====== Material for the task ======

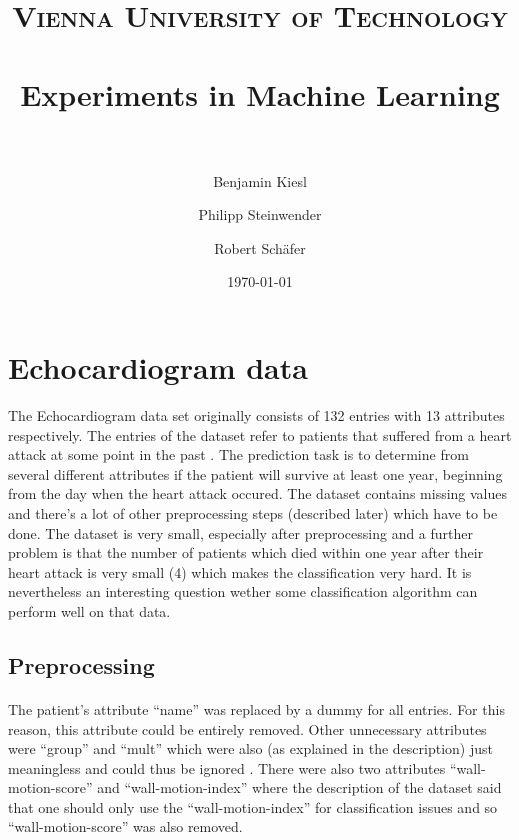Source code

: \documentclass[paper=a4, fontsize=11pt]{scrartcl} %
\title{ 
\normalfont \normalsize 
\textsc{Vienna University of Technology} \\ [25pt] %
\horrule{0.5pt} \\[0.4cm] %
\huge Experiments in Machine Learning \\ %
\horrule{2pt} \\[0.5cm] %
}
\author{Benjamin Kiesl \and Philipp Steinwender \and Robert Sch\"{a}fer} %
\date{\normalsize\today} %
\numberwithin{equation}{section} %
\numberwithin{figure}{section} %
\numberwithin{table}{section} %
\begin{document}
\maketitle %




\section{Echocardiogram data}

The Echocardiogram data set originally consists of 132 entries with 13 attributes respectively. The entries of the dataset refer to patients that suffered from a heart attack at some point in the past \cite{uci-repo}. The prediction task is to determine from several different attributes if the patient will survive at least one year, beginning from the day when the heart attack occured. The dataset contains missing values and there's a lot of other preprocessing steps (described later) which have to be done. The dataset is very small, especially after preprocessing and a further problem is that the number of patients which died within one year after their heart attack is very small (4) which makes the classification very hard. It is nevertheless an interesting question wether some classification algorithm can perform well on that data.

\subsection{Preprocessing}
\paragraph{}The patient's attribute ``name'' was replaced by a dummy for all entries. For this reason, this attribute could be entirely removed. Other unnecessary attributes were ``group'' and ``mult'' which were also (as explained in the description) just meaningless and could thus be ignored \cite{uci-repo}. There were also two attributes ``wall-motion-score'' and ``wall-motion-index'' where the description of the dataset said that one should only use the ``wall-motion-index'' for classification issues and so ``wall-motion-score'' was also removed.
\end{document}
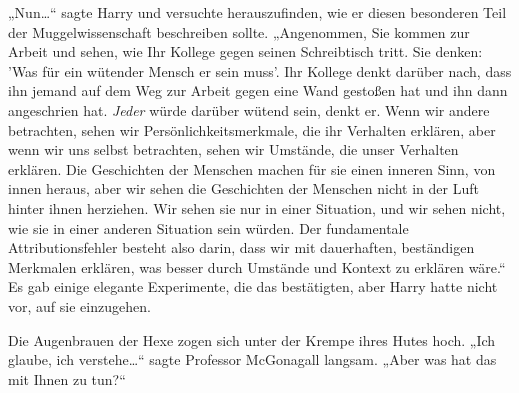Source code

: „Nun…“ sagte Harry und versuchte herauszufinden, wie er diesen besonderen Teil der Muggelwissenschaft beschreiben sollte. „Angenommen, Sie kommen zur Arbeit und sehen, wie Ihr Kollege gegen seinen Schreibtisch tritt. Sie denken: 'Was für ein wütender Mensch er sein muss'. Ihr Kollege denkt darüber nach, dass ihn jemand auf dem Weg zur Arbeit gegen eine Wand gestoßen hat und ihn dann angeschrien hat. \emph{Jeder} würde darüber wütend sein, denkt er. Wenn wir andere betrachten, sehen wir Persönlichkeitsmerkmale, die ihr Verhalten erklären, aber wenn wir uns selbst betrachten, sehen wir Umstände, die unser Verhalten erklären. Die Geschichten der Menschen machen für sie einen inneren Sinn, von innen heraus, aber wir sehen die Geschichten der Menschen nicht in der Luft hinter ihnen herziehen. Wir sehen sie nur in einer Situation, und wir sehen nicht, wie sie in einer anderen Situation sein würden. Der fundamentale Attributionsfehler besteht also darin, dass wir mit dauerhaften, beständigen Merkmalen erklären, was besser durch Umstände und Kontext zu erklären wäre.“ Es gab einige elegante Experimente, die das bestätigten, aber Harry hatte nicht vor, auf sie einzugehen.

Die Augenbrauen der Hexe zogen sich unter der Krempe ihres Hutes hoch. „Ich glaube, ich verstehe…“ sagte Professor McGonagall langsam. „Aber was hat das mit Ihnen zu tun?“

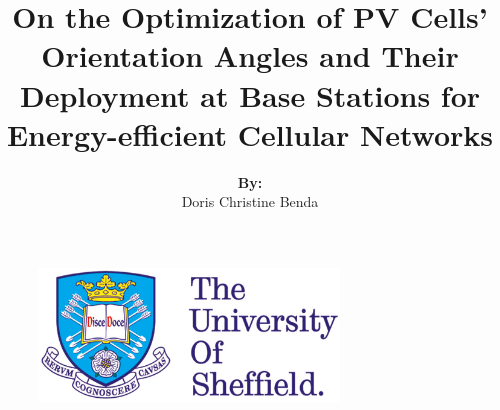 \documentclass[a4paper,12pt,twoside]{report}
\newcommand{\normallinespacing}{\renewcommand{\baselinestretch}{1.5} \normalsize}
\begin{document}
\hypersetup{pageanchor=false}



\begin{figure}
	\centering
		\includegraphics[width=8cm]{pictures/SheffieldLogo.png}
\end{figure}




\title{\vspace{3cm} \LARGE {\bf 
On the Optimization of PV Cells' Orientation Angles and Their Deployment at Base Stations for Energy-efficient Cellular Networks}\\
}

\author{\vspace{2cm} \textbf{By:} \\ \vspace{1cm} Doris Christine Benda \vspace{2cm} }

\normallinespacing
\maketitle

\preface







\body
\printnomenclature
\hypersetup{pageanchor=true}









\clearpage
\normalsize
{}

 
    
\end{document}
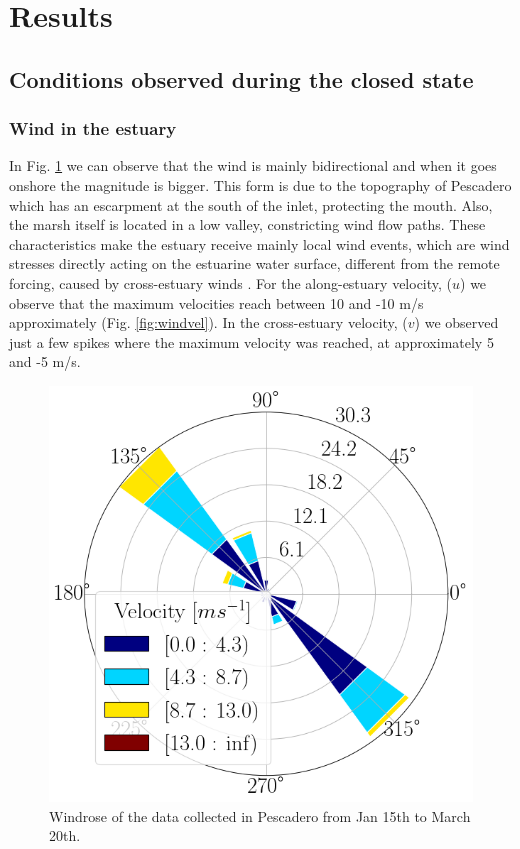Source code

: \documentclass[tesis.tex]{subfiles}
\begin{document}
    
\section{Results}

\subsection{Conditions observed during the closed state}

\subsubsection{Wind in the estuary}

In Fig. \ref{fig:windrose} we can observe that the wind is mainly bidirectional and when it goes onshore the magnitude is bigger. This form is due to the topography of Pescadero which has an escarpment at the south of the inlet, protecting the mouth. Also, the marsh itself is located in a low valley, constricting wind flow paths. These characteristics make the estuary receive mainly local wind events, which are wind stresses directly acting on the estuarine water surface, different from the remote forcing, caused by cross-estuary winds \citep{payandeh2019subtidal}. For the along-estuary velocity, ($u$) we observe that the maximum velocities reach between 10 and -10 m/s approximately (Fig. \ref{fig:windvel}). In the cross-estuary velocity, ($v$) we observed just a few spikes where the maximum velocity was reached, at approximately 5 and -5 m/s. 

\begin{figure}[h!]
    \centering
    \includegraphics[scale=0.3]{Imagenes/windrose.png}
    \caption{Windrose of the data collected in Pescadero from Jan 15th to March 20th.}
    \label{fig:windrose}
\end{figure}
\end{document}

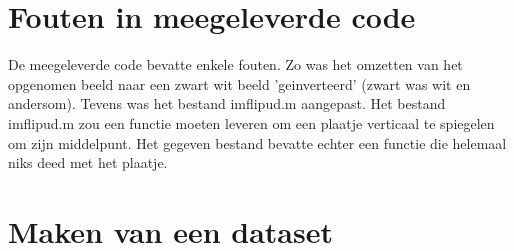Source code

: \documentclass[a4paper]{article}
\begin{document}
\section{Fouten in meegeleverde code}
De meegeleverde code bevatte enkele fouten. Zo was het omzetten van het opgenomen beeld naar een zwart wit beeld 'geinverteerd' (zwart was wit en andersom). 
Tevens was het bestand imflipud.m aangepast. Het bestand imflipud.m zou een functie moeten leveren om een plaatje verticaal te spiegelen om zijn middelpunt. Het gegeven bestand bevatte echter een functie die helemaal niks deed met het plaatje.\\


\section{Maken van een dataset}
\end{document}
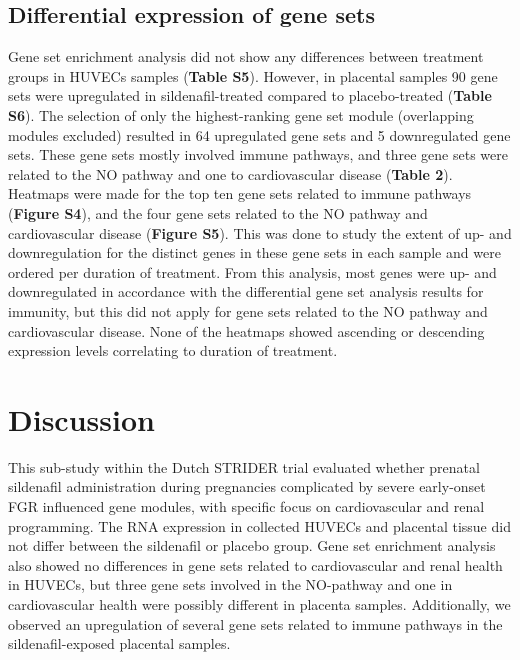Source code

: \documentclass[authordate, empirical]{jote-new-article}
\begin{document}
	\subsection{Differential expression of gene sets}



	Gene set enrichment analysis did not show any differences between treatment groups in HUVECs samples (\textbf{Table S5}). However, in placental samples 90 gene sets were upregulated in sildenafil-treated compared to placebo-treated (\textbf{Table S6}). The selection of only the highest-ranking gene set module (overlapping modules excluded) resulted in 64 upregulated gene sets and 5 downregulated gene sets. These gene sets mostly involved immune pathways, and three gene sets were related to the NO pathway and one to cardiovascular disease (\textbf{Table 2}). Heatmaps were made for the top ten gene sets related to immune pathways (\textbf{Figure S4}), and the four gene sets related to the NO pathway and cardiovascular disease (\textbf{Figure S5}). This was done to study the extent of up- and downregulation for the distinct genes in these gene sets in each sample and were ordered per duration of treatment. From this analysis, most genes were up- and downregulated in accordance with the differential gene set analysis results for immunity, but this did not apply for gene sets related to the NO pathway and cardiovascular disease. None of the heatmaps showed ascending or descending expression levels correlating to duration of treatment.















	\section{Discussion}







	This sub-study within the Dutch STRIDER trial evaluated whether prenatal sildenafil administration during pregnancies complicated by severe early-onset FGR influenced gene modules, with specific focus on cardiovascular and renal programming. The RNA expression in collected HUVECs and placental tissue did not differ between the sildenafil or placebo group. Gene set enrichment analysis also showed no differences in gene sets related to cardiovascular and renal health in HUVECs, but three gene sets involved in the NO-pathway and one in cardiovascular health were possibly different in placenta samples. Additionally, we observed an upregulation of several gene sets related to immune pathways in the sildenafil-exposed placental samples.
\end{document}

======

Exercise: Going through the listing above, please work out how many lines contain the word "numberwithin", and give the number alone.

Worked solution: 3